» **What to do**: Across all the records below, count the lines that hold "probably". State only that figure.

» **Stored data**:

———

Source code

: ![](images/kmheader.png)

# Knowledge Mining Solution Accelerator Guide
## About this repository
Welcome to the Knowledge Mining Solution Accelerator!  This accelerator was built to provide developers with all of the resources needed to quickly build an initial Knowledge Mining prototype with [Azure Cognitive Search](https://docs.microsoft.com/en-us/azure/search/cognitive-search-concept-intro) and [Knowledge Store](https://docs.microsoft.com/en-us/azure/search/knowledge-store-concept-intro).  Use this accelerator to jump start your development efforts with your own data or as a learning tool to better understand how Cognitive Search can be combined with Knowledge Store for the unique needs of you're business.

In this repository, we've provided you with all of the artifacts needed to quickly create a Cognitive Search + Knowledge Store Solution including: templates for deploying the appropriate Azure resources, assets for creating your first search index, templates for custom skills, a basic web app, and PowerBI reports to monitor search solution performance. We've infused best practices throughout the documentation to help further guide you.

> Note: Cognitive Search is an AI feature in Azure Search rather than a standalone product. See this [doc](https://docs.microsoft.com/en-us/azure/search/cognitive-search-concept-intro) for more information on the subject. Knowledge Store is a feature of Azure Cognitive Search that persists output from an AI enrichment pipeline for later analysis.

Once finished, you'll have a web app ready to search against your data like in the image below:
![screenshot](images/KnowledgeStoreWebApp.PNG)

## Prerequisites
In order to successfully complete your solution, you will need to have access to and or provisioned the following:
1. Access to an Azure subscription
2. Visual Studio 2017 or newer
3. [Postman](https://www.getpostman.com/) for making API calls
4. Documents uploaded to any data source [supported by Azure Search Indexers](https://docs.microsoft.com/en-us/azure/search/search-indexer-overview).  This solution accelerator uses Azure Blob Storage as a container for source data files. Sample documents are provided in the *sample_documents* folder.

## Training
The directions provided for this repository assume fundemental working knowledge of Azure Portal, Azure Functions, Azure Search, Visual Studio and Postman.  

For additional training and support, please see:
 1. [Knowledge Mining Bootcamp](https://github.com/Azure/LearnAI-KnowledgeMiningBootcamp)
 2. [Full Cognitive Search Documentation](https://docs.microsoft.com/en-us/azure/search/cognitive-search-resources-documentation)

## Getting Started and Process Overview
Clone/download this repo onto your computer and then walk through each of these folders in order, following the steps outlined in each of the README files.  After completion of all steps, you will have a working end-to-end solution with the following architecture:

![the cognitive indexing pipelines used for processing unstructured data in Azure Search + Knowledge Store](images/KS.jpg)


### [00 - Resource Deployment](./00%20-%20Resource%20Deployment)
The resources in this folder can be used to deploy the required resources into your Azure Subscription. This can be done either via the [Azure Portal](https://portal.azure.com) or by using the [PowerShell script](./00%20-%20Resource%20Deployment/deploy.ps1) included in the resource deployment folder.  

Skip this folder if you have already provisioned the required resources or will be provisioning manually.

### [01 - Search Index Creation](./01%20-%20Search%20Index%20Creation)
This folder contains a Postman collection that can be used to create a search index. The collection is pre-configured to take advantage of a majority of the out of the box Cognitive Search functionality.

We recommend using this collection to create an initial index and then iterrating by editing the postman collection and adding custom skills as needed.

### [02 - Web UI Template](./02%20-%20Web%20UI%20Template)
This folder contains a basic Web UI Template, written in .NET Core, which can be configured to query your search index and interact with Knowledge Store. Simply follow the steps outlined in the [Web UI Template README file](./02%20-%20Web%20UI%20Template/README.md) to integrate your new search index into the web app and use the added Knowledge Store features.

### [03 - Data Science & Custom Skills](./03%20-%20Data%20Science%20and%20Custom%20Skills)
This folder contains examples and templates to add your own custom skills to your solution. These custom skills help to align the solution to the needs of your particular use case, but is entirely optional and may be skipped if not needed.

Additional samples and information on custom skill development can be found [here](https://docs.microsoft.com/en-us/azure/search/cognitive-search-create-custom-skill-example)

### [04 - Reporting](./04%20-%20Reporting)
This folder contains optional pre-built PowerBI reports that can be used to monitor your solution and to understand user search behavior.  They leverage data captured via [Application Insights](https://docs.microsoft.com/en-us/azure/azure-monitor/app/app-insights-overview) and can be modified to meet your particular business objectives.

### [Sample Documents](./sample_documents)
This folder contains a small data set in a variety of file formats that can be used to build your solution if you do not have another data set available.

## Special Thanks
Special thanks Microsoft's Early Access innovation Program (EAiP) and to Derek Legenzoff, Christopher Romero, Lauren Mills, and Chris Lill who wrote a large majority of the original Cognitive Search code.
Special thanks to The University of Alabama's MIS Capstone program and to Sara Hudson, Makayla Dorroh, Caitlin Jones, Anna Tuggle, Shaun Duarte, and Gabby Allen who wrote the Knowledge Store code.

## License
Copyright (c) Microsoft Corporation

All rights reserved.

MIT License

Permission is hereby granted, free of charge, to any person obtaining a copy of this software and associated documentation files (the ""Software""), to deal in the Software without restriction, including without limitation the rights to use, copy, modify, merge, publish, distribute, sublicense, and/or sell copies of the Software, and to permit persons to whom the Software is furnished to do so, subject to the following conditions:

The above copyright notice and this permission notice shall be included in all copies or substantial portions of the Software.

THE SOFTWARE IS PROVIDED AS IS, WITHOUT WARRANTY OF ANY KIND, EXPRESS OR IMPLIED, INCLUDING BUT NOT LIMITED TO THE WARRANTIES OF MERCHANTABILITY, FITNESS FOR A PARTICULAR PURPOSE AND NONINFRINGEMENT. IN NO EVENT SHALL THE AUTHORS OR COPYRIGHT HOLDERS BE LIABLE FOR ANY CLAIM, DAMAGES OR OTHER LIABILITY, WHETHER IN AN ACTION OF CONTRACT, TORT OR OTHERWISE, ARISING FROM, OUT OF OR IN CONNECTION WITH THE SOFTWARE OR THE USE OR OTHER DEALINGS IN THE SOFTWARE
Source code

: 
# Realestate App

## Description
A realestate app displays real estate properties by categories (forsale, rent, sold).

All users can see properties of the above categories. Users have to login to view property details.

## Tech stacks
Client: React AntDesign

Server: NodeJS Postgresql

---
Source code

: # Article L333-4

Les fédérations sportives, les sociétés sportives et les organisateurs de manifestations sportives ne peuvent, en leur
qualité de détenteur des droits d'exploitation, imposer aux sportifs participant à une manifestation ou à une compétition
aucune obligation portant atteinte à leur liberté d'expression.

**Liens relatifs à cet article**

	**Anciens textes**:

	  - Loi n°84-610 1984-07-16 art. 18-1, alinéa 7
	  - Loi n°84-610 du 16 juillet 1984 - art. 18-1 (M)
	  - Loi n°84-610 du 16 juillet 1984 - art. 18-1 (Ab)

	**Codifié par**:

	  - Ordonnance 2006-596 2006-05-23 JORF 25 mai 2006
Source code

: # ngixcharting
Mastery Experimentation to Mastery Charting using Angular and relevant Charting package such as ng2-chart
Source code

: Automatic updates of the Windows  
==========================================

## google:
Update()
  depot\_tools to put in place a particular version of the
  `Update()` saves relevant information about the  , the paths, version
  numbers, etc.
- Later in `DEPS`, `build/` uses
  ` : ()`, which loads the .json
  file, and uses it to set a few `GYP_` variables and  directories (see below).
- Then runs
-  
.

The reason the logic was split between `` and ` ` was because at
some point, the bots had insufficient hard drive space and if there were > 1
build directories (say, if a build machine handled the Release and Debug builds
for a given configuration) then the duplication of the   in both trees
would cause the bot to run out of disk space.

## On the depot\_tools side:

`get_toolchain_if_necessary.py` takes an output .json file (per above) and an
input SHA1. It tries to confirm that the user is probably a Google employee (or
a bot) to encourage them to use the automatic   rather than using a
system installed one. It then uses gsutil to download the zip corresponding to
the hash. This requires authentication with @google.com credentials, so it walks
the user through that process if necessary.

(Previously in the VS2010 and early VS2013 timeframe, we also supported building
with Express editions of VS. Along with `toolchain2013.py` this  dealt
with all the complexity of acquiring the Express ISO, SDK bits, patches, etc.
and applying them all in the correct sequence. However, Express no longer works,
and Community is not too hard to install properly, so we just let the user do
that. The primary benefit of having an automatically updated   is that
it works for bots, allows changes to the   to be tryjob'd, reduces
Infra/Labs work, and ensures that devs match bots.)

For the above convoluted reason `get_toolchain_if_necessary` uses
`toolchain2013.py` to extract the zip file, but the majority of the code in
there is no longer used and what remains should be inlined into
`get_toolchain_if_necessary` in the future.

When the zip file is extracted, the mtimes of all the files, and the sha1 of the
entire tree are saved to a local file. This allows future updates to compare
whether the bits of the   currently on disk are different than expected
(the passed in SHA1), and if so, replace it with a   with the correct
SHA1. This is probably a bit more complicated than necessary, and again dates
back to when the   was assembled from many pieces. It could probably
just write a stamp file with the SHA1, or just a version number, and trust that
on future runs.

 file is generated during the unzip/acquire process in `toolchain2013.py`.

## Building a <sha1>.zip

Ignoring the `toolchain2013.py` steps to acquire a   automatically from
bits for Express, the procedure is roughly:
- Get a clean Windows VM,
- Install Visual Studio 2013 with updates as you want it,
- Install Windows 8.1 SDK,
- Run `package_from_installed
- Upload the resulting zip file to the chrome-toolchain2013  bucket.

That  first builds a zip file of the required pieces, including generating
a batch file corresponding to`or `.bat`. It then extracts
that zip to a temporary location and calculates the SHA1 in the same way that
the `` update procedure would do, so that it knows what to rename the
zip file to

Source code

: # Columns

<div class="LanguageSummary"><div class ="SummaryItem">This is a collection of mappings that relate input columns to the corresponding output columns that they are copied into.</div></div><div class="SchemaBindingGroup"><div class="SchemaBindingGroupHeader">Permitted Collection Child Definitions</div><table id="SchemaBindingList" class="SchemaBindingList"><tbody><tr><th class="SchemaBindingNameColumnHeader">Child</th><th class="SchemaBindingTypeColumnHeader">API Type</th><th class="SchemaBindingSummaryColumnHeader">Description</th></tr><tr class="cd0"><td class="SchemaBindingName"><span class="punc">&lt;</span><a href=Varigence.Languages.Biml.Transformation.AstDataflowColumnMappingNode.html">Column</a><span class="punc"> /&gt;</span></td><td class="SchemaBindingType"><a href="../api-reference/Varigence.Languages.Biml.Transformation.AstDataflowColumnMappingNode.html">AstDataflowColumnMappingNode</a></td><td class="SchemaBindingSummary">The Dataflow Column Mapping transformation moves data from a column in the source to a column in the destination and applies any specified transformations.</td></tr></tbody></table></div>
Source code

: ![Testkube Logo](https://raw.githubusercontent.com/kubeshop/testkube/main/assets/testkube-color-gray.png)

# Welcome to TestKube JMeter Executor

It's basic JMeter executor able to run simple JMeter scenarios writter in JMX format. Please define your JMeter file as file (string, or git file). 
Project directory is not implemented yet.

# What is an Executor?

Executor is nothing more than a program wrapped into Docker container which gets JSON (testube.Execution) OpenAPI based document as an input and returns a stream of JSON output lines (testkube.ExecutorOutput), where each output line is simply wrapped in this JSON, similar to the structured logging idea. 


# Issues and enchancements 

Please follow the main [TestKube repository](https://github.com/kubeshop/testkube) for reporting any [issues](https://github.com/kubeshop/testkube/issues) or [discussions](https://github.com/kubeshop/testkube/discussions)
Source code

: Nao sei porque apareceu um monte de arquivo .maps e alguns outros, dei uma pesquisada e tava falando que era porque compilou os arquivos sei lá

———

» **Expected output**: 3